What you are asked to do: Copy the entries out again in full.

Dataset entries
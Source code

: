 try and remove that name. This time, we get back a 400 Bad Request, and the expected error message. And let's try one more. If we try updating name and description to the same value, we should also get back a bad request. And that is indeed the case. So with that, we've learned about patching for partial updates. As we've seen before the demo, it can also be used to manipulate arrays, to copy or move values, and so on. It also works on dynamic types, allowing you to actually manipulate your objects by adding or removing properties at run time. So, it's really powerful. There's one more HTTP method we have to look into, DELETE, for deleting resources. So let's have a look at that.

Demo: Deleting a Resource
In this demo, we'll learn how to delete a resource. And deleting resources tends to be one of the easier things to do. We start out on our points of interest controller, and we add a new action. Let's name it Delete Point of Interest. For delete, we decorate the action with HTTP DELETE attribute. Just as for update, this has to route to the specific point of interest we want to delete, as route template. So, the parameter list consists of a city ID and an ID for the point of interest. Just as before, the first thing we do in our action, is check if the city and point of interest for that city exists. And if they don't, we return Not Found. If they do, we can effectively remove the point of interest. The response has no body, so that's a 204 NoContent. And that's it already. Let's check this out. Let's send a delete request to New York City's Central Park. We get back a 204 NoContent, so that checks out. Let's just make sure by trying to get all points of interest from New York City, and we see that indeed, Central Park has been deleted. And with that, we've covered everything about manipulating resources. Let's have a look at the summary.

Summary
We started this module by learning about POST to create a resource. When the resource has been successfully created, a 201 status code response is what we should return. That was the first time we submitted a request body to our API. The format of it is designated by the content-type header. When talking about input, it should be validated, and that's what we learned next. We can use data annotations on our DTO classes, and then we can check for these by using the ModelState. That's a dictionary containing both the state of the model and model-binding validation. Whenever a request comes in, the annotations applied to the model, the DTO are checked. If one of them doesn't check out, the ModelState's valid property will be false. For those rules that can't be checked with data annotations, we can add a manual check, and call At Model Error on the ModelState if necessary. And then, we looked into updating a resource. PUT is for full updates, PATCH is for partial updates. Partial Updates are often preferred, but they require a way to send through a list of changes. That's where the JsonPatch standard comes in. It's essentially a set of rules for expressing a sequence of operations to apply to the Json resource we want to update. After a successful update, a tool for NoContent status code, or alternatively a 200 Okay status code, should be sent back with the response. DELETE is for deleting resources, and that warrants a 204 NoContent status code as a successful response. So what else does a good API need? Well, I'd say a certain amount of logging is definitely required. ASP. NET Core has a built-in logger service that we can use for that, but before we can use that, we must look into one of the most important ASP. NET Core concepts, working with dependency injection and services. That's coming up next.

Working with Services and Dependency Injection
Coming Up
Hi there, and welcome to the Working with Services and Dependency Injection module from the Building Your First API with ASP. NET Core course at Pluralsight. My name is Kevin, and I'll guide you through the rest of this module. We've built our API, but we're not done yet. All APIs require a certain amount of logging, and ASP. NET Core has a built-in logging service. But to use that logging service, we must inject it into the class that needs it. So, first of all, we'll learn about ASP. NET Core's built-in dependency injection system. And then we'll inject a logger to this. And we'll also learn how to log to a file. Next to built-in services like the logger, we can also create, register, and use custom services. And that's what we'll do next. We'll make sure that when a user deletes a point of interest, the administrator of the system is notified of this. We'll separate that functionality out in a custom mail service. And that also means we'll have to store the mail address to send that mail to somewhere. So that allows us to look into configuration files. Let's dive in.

Exercise answer:
Source code

: try and remove that name. This time, we get back a 400 Bad Request, and the expected error message. And let's try one more. If we try updating name and description to the same value, we should also get back a bad request. And that is indeed the case. So with that, we've learned about patching for partial updates. As we've seen before the demo, it can also be used to manipulate arrays, to copy or move values, and so on. It also works on dynamic types, allowing you to actually manipulate your objects by adding or removing properties at run time. So, it's really powerful. There's one more HTTP method we have to look into, DELETE, for deleting resources. So let's have a look at that.

Demo: Deleting a Resource
In this demo, we'll learn how to delete a resource. And deleting resources tends to be one of the easier things to do. We start out on our points of interest controller, and we add a new action. Let's name it Delete Point of Interest. For delete, we decorate the action with HTTP DELETE attribute. Just as for update, this has to route to the specific point of interest we want to delete, as route template. So, the parameter list consists of a city ID and an ID for the point of interest. Just as before, the first thing we do in our action, is check if the city and point of interest for that city exists. And if they don't, we return Not Found. If they do, we can effectively remove the point of interest. The response has no body, so that's a 204 NoContent. And that's it already. Let's check this out. Let's send a delete request to New York City's Central Park. We get back a 204 NoContent, so that checks out. Let's just make sure by trying to get all points of interest from New York City, and we see that indeed, Central Park has been deleted. And with that, we've covered everything about manipulating resources. Let's have a look at the summary.

Summary
We started this module by learning about POST to create a resource. When the resource has been successfully created, a 201 status code response is what we should return. That was the first time we submitted a request body to our API. The format of it is designated by the content-type header. When talking about input, it should be validated, and that's what we learned next. We can use data annotations on our DTO classes, and then we can check for these by using the ModelState. That's a dictionary containing both the state of the model and model-binding validation. Whenever a request comes in, the annotations applied to the model, the DTO are checked. If one of them doesn't check out, the ModelState's valid property will be false. For those rules that can't be checked with data annotations, we can add a manual check, and call At Model Error on the ModelState if necessary. And then, we looked into updating a resource. PUT is for full updates, PATCH is for partial updates. Partial Updates are often preferred, but they require a way to send through a list of changes. That's where the JsonPatch standard comes in. It's essentially a set of rules for expressing a sequence of operations to apply to the Json resource we want to update. After a successful update, a tool for NoContent status code, or alternatively a 200 Okay status code, should be sent back with the response. DELETE is for deleting resources, and that warrants a 204 NoContent status code as a successful response. So what else does a good API need? Well, I'd say a certain amount of logging is definitely required. ASP. NET Core has a built-in logger service that we can use for that, but before we can use that, we must look into one of the most important ASP. NET Core concepts, working with dependency injection and services. That's coming up next.

Working with Services and Dependency Injection
Coming Up
Hi there, and welcome to the Working with Services and Dependency Injection module from the Building Your First API with ASP. NET Core course at Pluralsight. My name is Kevin, and I'll guide you through the rest of this module. We've built our API, but we're not done yet. All APIs require a certain amount of logging, and ASP. NET Core has a built-in logging service. But to use that logging service, we must inject it into the class that needs it. So, first of all, we'll learn about ASP. NET Core's built-in dependency injection system. And then we'll inject a logger to this. And we'll also learn how to log to a file. Next to built-in services like the logger, we can also create, register, and use custom services. And that's what we'll do next. We'll make sure that when a user deletes a point of interest, the administrator of the system is notified of this. We'll separate that functionality out in a custom mail service. And that also means we'll have to store the mail address to send that mail to somewhere. So that allows us to look into configuration files. Let's dive in.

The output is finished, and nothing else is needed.